Меня удивила явно заниженная цена за аренду, но, как только я переступил порог этого чудесного жилища, я понял, в чём подвох. Квартира была в ужасном состоянии. Похоже, ремонта в ней не было никогда, а если он и проводился, то лет пятьдесят назад. Я увидел пожелтевшие, местами отклеенные от стен бумажные обои, деревянные полы с облупившейся краской, заржавевшую сантехнику и кучи различного хлама на кроватях, книжных стеллажах и допотопных сервантах.
Риелтор сообщил мне, что нынешнему собственнику совершенно наплевать на внутреннее содержимое квартиры, поэтому я могу сделать с ней всё, что мне только захочется, например, выкинуть на помойку то, что мне покажется ненужным.
Этим я и занялся в первый же день своего проживания тут. Я купил в местном магазине прочные мусорные пакеты, перчатки и кучу жидких средств для уборки и дезинфекции помещений.

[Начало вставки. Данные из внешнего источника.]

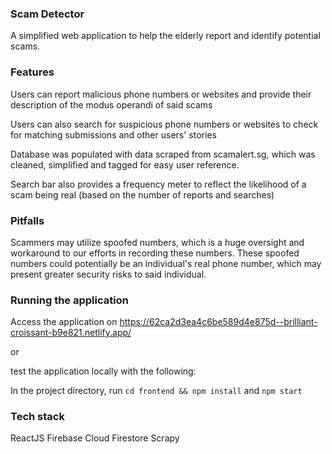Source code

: ### Scam Detector
A simplified web application to help the elderly report and identify potential scams. 

### Features
Users can report malicious phone numbers or websites and provide their description of the modus operandi of said scams

Users can also search for suspicious phone numbers or websites to check for matching submissions and other users' stories

Database was populated with data scraped from scamalert.sg, which was cleaned, simplified and tagged for easy user reference. 

Search bar also provides a frequency meter to reflect the likelihood of a scam being real (based on the number of reports and searches) 

### Pitfalls
Scammers may utilize spoofed numbers, which is a huge oversight and workaround to our efforts in recording these numbers. These spoofed numbers could potentially be an individual's real phone number, which may present greater security risks to said individual.

### Running the application
Access the application on https://62ca2d3ea4c6be589d4e875d--brilliant-croissant-b9e821.netlify.app/ 

or 

test the application locally with the following:

In the project directory, run 
`cd frontend && npm install` 
and 
`npm start`

### Tech stack 
ReactJS
Firebase Cloud Firestore
Scrapy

Я уже знал от риелтора, что предыдущими жильцами были мать и сын, которые умерли по неизвестным ему причинам, и квартира досталась в наследство какому-то их дальнему родственнику, который не очень-то ей обрадовался, но всё же решил заработать на ней, дав объявление в местную газету.
Моей самой первой странной находкой в процессе уборки стала большая серая папка, которую я открыл из чистого любопытства.
«МОНСТР ПРОДОЛЖАЕТ СВОЁ КРОВАВОЕ ДЕЛО» – этот заголовок газетной статьи сразу бросился мне в глаза. Собственно, всё содержимое папки и состояло из аккуратно вырезанных фрагментов страниц печатных изданий. Изучив некоторые из них, я понял, что все они посвящены одному и тому же человеку – серийному убийце по прозвищу «Монстр», который зверствовал в городе в конце 80-х.